Latent Diffusion and Flow Models
Diffusion models[1] and flow-based models[15] have emerged as the dominant paradigm for image generation, powering systems like Stable Diffusion[2], DALL·E 3[3], Flux[4], Imagen[19], and Sora[20]. Operating directly in pixel space is computationally prohibitive for high-resolution images, so central to these pipelines is the autoencoder, which converts the high-dimensional pixel space into a more compact, "diffusable" latent space. Each autoencoder can be characterized by its compression ratio—the ratio of input dimensions to latent dimensions. This is typically expressed as the number of latent tokens times the channels per token. For example, an 8× spatial downsampling with 16 channels yields 1024 tokens × 16 channels for a 256px image, giving a 12:1 compression ratio.
Training autoencoders is challenging, due to two main challenges:
(1) Simple L2 pixel loss produces blurry reconstructions because
it cannot capture perceptual similarity—two images can have low pixel error yet look very different to humans.
This has led to a proliferation of perceptual losses: VGG-based LPIPS[13],
adversarial GAN losses[21], and more recently DINO-based losses[11].
For a deeper discussion on perceptual loss design, see our analysis.
(2) A fundamental tension exists between reconstruction quality (rFID) and generation quality (gFID).
Lower compression ratios (more latent dimensions) enable better reconstruction but create more complex latent spaces
that are harder for diffusion models to learn. Higher compression simplifies the generative task but limits reconstruction fidelity.
Finding the right balance is key to practical latent diffusion systems.
CNN vs ViT Autoencoders
CNN-based VAEs have been the production standard since the original Stable Diffusion. SD-VAE[2] and its successor SDXL-VAE use convolutional encoders and decoders with 8× spatial downsampling. Flux VAE[4] extends this to 16 channels for richer latent representations. Their key advantage is translation invariance—CNNs generalize robustly across resolutions and aspect ratios, even when trained only at 256px. However, CNN architectures are limited in compression: most use 8× spatial reduction, yielding 1024 tokens for a 256px image.
Hybrid CNN-ViT VAEs push beyond 8× spatial reduction.

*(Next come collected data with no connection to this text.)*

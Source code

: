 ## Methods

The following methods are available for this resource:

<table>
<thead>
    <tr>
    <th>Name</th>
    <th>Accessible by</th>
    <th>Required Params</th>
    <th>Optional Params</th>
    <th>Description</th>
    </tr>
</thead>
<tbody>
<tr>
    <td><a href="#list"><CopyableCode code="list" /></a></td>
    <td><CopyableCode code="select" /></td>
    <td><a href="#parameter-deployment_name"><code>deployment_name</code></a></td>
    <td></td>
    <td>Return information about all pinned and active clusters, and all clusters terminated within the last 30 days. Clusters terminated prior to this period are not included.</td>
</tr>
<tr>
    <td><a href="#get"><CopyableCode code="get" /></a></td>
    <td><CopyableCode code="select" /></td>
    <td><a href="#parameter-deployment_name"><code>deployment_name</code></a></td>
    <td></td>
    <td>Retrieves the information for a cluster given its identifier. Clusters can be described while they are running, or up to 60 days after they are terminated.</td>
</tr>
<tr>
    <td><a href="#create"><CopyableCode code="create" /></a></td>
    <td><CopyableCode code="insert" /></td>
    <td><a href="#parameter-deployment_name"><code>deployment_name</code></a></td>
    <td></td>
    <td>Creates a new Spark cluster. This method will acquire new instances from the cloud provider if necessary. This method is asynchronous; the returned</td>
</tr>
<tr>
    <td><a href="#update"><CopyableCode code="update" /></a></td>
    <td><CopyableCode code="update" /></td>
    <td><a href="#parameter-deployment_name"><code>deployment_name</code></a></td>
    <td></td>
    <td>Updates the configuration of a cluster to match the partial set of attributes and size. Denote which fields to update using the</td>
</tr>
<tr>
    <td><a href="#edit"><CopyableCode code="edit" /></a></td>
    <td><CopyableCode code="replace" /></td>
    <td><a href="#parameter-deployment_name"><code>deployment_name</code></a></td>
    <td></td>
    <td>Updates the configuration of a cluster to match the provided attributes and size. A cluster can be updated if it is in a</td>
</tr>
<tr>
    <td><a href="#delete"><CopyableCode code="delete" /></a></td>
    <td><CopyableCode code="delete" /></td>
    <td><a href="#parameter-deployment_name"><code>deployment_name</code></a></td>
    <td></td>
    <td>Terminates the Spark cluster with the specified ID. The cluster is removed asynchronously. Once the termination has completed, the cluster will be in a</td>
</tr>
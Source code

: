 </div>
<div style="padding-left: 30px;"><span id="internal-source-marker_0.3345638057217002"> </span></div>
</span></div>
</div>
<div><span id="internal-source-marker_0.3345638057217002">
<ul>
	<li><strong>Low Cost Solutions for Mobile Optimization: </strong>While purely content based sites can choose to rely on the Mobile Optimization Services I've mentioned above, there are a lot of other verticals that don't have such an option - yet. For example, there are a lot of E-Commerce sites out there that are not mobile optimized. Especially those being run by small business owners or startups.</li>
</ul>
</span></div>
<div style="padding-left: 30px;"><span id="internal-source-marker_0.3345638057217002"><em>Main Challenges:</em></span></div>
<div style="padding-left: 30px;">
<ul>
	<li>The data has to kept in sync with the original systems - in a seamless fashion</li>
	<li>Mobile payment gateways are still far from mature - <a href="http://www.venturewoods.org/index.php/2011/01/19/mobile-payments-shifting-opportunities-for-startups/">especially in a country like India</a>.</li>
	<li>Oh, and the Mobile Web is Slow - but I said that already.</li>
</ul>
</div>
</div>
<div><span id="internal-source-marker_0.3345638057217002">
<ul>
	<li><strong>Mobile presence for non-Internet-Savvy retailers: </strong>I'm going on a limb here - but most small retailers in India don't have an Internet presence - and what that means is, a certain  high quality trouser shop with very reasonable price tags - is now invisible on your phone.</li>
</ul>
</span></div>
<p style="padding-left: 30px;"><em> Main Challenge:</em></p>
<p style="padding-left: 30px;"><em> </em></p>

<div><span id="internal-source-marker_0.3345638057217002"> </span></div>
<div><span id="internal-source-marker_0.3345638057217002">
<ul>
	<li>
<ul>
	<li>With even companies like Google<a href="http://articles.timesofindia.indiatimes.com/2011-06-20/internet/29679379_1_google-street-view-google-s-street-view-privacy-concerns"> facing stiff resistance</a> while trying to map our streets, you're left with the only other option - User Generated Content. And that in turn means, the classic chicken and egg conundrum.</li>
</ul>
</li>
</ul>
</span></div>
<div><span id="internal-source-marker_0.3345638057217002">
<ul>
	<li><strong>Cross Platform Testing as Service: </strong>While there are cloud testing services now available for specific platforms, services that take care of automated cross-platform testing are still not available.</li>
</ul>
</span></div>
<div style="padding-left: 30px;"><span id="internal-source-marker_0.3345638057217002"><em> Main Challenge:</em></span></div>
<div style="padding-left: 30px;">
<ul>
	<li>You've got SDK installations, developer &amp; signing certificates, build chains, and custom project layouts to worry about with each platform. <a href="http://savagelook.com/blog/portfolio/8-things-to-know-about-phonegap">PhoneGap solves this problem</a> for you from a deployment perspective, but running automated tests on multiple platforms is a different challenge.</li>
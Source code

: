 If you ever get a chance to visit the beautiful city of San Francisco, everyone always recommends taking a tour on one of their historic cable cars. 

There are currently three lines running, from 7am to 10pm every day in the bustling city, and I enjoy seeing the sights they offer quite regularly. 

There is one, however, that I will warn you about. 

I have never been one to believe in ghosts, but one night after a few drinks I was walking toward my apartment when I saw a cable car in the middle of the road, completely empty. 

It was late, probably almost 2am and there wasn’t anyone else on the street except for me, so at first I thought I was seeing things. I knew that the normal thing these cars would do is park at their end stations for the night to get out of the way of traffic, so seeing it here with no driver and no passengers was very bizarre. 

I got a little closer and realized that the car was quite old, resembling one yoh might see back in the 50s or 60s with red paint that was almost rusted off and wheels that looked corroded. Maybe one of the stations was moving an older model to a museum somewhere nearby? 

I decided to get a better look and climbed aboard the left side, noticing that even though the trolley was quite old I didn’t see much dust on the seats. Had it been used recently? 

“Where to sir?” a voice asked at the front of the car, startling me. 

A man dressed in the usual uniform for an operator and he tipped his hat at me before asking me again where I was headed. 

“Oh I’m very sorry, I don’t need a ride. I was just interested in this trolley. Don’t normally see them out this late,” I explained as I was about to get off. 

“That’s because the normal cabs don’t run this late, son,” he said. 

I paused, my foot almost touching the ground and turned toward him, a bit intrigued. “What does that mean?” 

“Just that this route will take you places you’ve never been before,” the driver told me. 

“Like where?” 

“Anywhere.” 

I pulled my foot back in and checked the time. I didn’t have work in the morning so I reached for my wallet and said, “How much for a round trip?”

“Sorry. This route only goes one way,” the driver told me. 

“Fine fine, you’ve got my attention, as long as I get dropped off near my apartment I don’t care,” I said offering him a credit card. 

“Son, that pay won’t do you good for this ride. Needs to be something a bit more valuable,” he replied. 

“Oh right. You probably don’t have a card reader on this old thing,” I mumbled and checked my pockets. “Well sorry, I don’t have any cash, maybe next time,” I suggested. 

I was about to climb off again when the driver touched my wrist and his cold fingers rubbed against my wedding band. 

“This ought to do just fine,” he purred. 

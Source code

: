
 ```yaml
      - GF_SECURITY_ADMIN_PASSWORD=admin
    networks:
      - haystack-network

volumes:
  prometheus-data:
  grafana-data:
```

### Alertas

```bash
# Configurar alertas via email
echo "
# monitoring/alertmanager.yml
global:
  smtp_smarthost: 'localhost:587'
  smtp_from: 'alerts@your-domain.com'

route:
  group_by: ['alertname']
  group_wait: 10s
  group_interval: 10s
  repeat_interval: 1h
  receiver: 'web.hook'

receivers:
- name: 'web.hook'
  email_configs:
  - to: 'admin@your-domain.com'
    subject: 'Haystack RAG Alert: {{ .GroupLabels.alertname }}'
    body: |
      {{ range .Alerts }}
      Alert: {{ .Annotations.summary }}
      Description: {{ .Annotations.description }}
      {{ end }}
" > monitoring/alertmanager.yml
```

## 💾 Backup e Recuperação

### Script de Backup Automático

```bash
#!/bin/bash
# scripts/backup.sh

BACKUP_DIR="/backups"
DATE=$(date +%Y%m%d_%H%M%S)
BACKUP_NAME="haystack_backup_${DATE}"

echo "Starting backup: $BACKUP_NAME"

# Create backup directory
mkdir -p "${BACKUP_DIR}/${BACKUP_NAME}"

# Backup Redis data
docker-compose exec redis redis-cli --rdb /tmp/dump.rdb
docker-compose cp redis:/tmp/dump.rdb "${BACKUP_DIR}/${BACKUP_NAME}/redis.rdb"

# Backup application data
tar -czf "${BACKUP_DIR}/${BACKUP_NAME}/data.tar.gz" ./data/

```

DC-AE[6] achieves up to 128× compression using residual autoencoding with EfficientViT blocks in a primarily convolutional design. Cosmos Tokenizer[28] combines 3D convolutions with spatio-temporal attention for unified image/video tokenization. OmniTokenizer[27] uses transformer-based spatial-temporal decoupling.
ViT-based VAEs have emerged more recently. TiTok[5] compresses images to just 32 tokens using a 1D latent representation. GigaTok[7] scales pure ViT tokenizers to 3 billion parameters. AToken[29] introduces a unified tokenizer achieving both high-fidelity reconstruction and semantic understanding across images, videos, and 3D assets using 4D RoPE and adversarial-free training. Concurrent work RAE[12] explores aligning pretrained representation encoders (SigLIP2, DINOv2, MAE) with learned decoders, showing frozen encoders can serve as strong diffusion latent spaces—though without exploring native resolution support in detail.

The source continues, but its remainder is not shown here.